**TASK DETAILS:** Scan each line of the entries below for the word "case" and count the ones where it appears. The answer is that number alone.

**AVAILABLE DATA:**
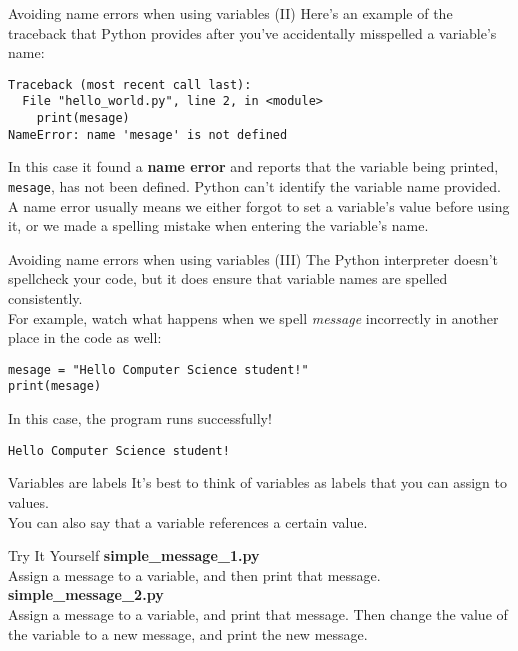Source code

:\documentclass[aspectratio=169]{beamer}
\begin{document}
\begin{frame}[fragile]{Avoiding name errors when using variables (II)}
    Here's an example of the traceback that Python provides after you've accidentally misspelled a variable's name:
    \vspace{10pt}
    \begin{Verbatim}
Traceback (most recent call last):
  File "hello_world.py", line 2, in <module>
    print(mesage)
NameError: name 'mesage' is not defined
    \end{Verbatim}
    \vspace{10pt}
    In this case it found a \textbf{name error} and reports that the variable being printed, \texttt{mesage}, has not been defined.
    Python can't identify the variable name provided. \\
    \vspace{10pt}
    A name error usually means we either forgot to set a variable's value before using it, or we made a spelling mistake when entering the variable's name.
\end{frame}


\begin{frame}[fragile]{Avoiding name errors when using variables (III)}
    The Python interpreter doesn't spellcheck your code, but it does ensure that variable names are spelled consistently. \\
    \vspace{10pt}
    For example, watch what happens when we spell \textit{message} incorrectly in another place in the code as well:
    \begin{Verbatim}
mesage = "Hello Computer Science student!"
print(mesage)
    \end{Verbatim}
    \vspace{10pt}
    In this case, the program runs successfully!
    \vspace{10pt}
    \begin{Verbatim}
Hello Computer Science student!
    \end{Verbatim}
\end{frame}


\begin{frame}{Variables are labels}
    It's best to think of variables as labels that you can assign to values. \\
    \vspace{15pt}
    You can also say that a variable references a certain value.
\end{frame}


\begin{frame}{Try It Yourself}
    \textbf{simple\_message\_1.py} \\
    Assign a message to a variable, and then print that message. \\
    \vspace{15pt}
    \textbf{simple\_message\_2.py} \\
    Assign a message to a variable, and print that message.
    Then change the value of the variable to a new message, and print the new message.
\end{frame}
\end{document}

**COMPLETED EXERCISE:** 2